Auf den engen Gängen vor den Toiletten drängeln sich Menschen aneinander vorbei, ein Ende 20-jähriger Mann und eine Anfang 60-jährige Frau treffen zufällig aufeinander und sind beide erstaunt, der jeweils anderen Person auf einem Get Well Soon Konzert zu begegnen – ein mal mehr Ausdruck der Tatsache, welche Strahlkraft das Projekt Groppers mittlerweile erreicht hat und was für unterschiedliche Menschen hier aufeinander treffen.

Als man sich Anfang Oktober gerade so daran gewöhnt hatte, dass das penetrante Sommerwetter überwunden und der Winter im Anmarsch sein würde, kehrte die Hitze doch noch mal für einige Tage zurück.
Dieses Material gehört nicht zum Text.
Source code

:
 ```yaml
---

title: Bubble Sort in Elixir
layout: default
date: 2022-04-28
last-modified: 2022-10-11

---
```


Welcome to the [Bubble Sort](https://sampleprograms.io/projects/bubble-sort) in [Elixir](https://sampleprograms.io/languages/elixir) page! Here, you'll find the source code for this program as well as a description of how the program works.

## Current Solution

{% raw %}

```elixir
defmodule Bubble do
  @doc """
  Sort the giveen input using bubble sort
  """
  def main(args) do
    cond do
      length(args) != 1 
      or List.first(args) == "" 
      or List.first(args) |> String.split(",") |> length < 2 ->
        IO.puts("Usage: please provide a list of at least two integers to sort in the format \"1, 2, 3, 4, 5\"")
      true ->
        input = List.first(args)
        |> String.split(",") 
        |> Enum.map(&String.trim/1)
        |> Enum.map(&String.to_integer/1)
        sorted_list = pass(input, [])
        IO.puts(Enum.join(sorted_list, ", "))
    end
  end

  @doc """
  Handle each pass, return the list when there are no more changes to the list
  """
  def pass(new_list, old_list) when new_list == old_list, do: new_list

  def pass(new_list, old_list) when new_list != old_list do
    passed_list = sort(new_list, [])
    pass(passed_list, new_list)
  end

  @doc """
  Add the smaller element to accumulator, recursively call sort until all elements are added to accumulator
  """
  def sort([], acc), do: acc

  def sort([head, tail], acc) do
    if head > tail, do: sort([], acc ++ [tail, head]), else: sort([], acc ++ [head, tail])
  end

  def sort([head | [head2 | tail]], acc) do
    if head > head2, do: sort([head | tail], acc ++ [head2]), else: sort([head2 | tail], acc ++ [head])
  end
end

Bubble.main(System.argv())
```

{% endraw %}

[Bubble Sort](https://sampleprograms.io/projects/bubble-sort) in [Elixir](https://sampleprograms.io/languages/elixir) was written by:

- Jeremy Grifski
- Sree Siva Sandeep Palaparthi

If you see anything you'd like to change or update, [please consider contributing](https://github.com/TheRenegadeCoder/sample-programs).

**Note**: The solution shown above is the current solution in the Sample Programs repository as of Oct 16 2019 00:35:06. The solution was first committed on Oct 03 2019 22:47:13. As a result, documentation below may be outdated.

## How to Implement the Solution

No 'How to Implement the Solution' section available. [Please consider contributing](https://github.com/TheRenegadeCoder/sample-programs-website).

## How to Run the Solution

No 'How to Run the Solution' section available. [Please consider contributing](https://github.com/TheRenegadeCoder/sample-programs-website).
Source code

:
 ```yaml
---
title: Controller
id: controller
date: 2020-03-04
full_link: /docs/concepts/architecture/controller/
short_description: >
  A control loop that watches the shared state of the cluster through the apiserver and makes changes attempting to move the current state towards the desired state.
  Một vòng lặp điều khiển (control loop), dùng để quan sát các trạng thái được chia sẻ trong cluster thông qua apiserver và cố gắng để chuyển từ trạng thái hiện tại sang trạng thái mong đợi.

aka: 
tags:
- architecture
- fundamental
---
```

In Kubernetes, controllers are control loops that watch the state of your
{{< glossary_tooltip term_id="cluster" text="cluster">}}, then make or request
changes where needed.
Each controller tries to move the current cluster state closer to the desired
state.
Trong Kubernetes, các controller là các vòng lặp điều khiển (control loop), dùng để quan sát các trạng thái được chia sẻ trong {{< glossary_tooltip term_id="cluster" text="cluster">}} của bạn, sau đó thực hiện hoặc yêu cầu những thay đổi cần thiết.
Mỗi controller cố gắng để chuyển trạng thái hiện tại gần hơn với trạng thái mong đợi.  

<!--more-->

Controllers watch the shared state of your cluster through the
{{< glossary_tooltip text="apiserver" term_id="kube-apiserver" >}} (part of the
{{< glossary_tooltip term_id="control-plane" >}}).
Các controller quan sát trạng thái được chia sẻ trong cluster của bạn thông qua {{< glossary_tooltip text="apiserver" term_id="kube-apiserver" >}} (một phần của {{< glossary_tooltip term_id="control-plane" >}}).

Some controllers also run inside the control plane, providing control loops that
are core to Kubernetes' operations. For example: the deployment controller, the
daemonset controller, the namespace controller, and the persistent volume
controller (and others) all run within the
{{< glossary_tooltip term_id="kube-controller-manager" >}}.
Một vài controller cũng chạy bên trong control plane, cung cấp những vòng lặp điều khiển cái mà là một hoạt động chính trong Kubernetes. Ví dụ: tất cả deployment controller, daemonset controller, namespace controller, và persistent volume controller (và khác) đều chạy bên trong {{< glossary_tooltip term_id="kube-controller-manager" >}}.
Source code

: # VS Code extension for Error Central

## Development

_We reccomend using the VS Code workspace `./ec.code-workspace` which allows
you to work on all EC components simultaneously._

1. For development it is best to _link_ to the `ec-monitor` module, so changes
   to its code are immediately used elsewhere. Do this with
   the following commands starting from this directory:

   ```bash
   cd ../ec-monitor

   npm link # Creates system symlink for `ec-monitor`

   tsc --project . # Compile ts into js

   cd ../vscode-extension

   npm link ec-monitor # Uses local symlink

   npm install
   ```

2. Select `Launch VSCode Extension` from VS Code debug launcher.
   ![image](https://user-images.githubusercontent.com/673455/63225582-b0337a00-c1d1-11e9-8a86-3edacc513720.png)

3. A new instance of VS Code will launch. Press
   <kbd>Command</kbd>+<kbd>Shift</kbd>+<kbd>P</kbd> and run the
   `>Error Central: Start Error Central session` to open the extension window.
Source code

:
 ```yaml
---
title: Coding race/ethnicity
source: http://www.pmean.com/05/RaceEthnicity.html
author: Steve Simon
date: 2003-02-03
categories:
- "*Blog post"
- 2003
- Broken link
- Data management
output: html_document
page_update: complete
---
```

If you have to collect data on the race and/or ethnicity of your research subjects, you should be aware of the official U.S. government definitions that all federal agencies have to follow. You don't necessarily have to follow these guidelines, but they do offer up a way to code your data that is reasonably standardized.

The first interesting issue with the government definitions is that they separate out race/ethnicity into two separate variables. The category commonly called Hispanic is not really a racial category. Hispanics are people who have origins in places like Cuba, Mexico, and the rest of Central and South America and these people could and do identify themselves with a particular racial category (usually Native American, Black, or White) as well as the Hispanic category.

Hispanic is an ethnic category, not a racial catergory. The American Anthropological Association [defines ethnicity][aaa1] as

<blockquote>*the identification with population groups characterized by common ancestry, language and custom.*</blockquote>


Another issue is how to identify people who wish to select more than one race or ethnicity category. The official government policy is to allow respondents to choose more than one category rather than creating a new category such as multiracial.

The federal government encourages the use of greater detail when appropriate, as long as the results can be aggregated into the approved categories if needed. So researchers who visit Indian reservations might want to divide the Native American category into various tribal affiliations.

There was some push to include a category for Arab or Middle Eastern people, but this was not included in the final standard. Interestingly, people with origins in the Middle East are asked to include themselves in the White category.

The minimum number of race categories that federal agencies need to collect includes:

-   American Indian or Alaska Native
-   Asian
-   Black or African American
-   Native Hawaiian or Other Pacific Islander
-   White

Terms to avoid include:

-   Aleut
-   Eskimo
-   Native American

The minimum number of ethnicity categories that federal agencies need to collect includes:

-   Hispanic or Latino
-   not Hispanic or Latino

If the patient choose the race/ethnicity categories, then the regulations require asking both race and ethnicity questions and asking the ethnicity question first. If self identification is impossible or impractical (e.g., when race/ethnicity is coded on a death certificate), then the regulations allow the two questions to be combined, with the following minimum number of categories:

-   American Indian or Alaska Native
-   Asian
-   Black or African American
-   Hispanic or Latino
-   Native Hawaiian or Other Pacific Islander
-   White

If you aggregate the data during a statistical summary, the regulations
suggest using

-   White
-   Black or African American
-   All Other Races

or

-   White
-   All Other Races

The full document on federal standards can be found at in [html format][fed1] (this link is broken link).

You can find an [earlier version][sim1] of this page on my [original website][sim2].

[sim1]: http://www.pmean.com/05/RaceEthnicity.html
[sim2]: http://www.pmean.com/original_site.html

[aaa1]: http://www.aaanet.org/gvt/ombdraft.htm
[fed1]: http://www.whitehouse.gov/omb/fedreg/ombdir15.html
Wenngleich klirrende Herbstkälte ein besseres Ambiente als ein lauer Sommerabend geboten hätte, tummelt sich am Freitagabend ein buntes Sammelsurium aus Menschen unterschiedlichsten Alters auf der spätsommerlichen Odermannstraße mitten in Leipzig-Lindenau, um Konstantin Gropper alias Get Well Soon mit seiner Präsentation des neuen Albums „The Horror“ beizuwohnen.

Austragungsort ist das Leipziger Westbad, einstmalig eine Schwimmhalle, heute eine charmant-unglamourös eingerichtete Konzertlocation. Als Voract hat Gropper Sam Vance-Law engagiert, einen jungen kanadischen Künstler, dessen Debütalbum „Homotopia“ Anfang dieses Jahres erschien und von Gropper selbst produziert wurde. Wie der Titel selbst bereits andeutet, ist das bestimmende Thema von Vance-Law die sexuelle Abweichung inmitten einer einfältig-einengenden Gesellschaft. Lakonisch, zwischen Ironie und Einsamkeit wankend singt er „I love god and he doesn’t love me, cause I’m a faggot“, und seine Offensivität ist deshalb so wohltuend, weil sich keiner im Publikum fragt, ob man darüber nun lachen darf oder nicht. Sein Auftreten ist charmant und selbstironisch, man könnte sich ihn bisweilen gut inmitten einer US-amerikanischen Late-Night-Show vorstellen. Zwischendrin versucht er bedauerlicherweise, das Publikum mit lokal-patriotischen Salven einzulullen, indem er betont, wie toll ihm Leipzig im Gegensatz zu München gefallen habe, wo er einen Tag zuvor gespielt habe. Nun ja.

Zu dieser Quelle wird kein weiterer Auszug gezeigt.